Upcoming online public lecture at UT Knoxville for the East Tennessee Society of the Archaeological Institute of America!

Greetings! I’d like to share the good news that I am giving a lecture on my dissertation work/monograph-in-progress on Tuesday, November 17th, at 5:30 EST. The lecture is open to the public via Zoom. Please find the relevant information below! I hope to see you there. Thanks to Professors Aleydis Van de Moortel and Stephen Collins-Elliott for their gracious invitation to speak.

2020 Distinguished Haines-Morris Lecture

Department of Classics

University of Tennessee, Knoxville

A Dialogue in Metal: Silver, Bronze, and Cross-Cultural Currencies in Italy and Sicily

Giuseppe Carlo Castellano II (UT Austin)

Tues., Nov. 17, 2020

5:30 pm EST

This online lecture is open to the public via Zoom.

Register at: https://tiny.utk.edu/hm2020-castellano

When the Greeks arrived in Sicily and Tyrrhenian Italy in the eighth century BC, during their period of explosive migration across the Mediterranean world, they found the native peoples using bronze objects by weight as a form of (pre-coinage) premonetary currency. These bronze objects, tools, and ingots were reckoned against a native Italic libral pound (Greek, litra). The Greeks in Sicily adopted this indigenous bronze standard, which had an enormous impact on the monetization of Italy and Sicily.
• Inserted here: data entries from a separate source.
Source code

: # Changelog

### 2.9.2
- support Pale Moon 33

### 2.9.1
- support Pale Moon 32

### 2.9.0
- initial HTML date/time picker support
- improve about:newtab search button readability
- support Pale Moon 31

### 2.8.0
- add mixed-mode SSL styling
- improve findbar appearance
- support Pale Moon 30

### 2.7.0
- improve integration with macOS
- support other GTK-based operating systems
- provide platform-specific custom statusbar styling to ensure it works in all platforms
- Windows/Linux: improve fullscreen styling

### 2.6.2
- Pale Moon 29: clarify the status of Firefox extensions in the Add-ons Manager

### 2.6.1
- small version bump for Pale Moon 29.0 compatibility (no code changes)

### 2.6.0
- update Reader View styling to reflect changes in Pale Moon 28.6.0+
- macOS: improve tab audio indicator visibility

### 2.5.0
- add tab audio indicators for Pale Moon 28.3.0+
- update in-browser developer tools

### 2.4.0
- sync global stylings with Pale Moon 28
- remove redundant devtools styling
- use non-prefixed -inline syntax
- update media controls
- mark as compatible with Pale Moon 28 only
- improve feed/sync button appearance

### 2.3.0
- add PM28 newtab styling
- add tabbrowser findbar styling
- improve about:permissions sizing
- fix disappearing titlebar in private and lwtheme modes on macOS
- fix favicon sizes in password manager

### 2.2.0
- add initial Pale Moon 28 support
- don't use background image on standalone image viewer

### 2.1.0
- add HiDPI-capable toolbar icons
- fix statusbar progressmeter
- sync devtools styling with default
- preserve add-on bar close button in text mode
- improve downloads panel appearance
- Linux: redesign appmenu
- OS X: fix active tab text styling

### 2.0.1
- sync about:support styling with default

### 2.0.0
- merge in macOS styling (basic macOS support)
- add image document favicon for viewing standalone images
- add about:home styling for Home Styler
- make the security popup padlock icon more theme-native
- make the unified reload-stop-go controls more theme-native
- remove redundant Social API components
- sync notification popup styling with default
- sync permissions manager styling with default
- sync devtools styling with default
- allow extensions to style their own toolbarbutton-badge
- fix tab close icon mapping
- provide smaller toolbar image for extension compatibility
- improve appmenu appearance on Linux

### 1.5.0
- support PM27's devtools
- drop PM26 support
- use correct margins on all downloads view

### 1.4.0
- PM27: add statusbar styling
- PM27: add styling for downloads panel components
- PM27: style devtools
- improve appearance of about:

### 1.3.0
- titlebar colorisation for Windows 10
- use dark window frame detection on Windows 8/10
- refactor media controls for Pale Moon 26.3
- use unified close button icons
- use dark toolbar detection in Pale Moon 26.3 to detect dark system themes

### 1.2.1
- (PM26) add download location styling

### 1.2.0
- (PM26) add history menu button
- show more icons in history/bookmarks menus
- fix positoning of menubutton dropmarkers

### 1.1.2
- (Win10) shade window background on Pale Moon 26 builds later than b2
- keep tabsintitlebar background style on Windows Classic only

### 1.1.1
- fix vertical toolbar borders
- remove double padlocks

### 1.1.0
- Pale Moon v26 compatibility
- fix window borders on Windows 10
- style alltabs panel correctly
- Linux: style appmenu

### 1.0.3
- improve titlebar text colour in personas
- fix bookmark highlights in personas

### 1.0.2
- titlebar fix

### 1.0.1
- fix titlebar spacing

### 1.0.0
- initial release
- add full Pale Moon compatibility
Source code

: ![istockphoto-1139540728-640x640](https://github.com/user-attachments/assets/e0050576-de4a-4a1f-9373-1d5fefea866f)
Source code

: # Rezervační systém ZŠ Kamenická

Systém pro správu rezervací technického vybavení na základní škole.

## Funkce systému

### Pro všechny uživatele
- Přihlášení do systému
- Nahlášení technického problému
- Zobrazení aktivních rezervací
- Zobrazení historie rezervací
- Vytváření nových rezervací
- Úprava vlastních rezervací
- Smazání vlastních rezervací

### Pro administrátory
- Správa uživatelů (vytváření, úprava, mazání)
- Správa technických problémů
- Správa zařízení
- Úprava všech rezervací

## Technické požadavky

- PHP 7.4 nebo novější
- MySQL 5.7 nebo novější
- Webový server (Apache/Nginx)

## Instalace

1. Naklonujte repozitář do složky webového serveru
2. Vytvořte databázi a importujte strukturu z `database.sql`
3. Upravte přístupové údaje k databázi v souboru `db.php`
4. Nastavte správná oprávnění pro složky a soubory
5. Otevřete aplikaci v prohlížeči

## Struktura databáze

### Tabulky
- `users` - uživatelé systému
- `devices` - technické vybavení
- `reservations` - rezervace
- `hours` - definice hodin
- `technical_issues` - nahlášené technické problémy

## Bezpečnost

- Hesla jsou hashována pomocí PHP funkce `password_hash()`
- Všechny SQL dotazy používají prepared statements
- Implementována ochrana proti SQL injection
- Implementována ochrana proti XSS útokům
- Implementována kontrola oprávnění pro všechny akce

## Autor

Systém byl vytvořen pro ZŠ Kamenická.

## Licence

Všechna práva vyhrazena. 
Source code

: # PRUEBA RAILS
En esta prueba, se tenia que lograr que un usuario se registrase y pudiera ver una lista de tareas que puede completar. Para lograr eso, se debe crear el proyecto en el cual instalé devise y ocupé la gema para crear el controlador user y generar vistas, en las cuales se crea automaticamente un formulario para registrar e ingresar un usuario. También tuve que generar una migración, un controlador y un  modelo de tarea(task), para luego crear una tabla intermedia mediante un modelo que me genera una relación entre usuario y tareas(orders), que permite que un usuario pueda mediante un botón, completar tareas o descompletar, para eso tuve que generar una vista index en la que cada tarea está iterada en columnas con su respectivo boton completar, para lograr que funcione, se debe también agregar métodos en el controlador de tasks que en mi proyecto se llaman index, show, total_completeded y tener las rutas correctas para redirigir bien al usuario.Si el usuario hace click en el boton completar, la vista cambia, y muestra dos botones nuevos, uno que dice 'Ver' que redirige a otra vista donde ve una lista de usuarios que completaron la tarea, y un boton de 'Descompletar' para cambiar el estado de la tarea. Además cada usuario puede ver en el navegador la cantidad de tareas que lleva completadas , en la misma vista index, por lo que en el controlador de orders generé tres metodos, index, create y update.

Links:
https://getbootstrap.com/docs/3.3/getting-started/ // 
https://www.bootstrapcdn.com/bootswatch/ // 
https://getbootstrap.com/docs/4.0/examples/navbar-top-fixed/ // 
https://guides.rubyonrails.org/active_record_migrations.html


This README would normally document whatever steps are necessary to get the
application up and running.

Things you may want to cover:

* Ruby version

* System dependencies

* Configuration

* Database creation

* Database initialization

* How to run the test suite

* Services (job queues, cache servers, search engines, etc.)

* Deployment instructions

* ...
The monetization of Sicily and Italy was thus marked by a persistent indigenous influence and by a critical adoption of coinage by the native peoples. This project addresses cultural identity and interaction in areas of contact between Greeks and indigenous Sicilian and Italic peoples through the lens of monetary practice, tracing the native influence on coinage through close study of technical aspects. These include weight standards, technique of manufacture, and metallic preference. These technical aspects, as the products of unspoken or even unconscious cultural habits, are excellent quantitative indicators of cultural influence. My results indicate a much stronger indigenous influence on the monetization of ancient Sicily and Italy than previously recognized.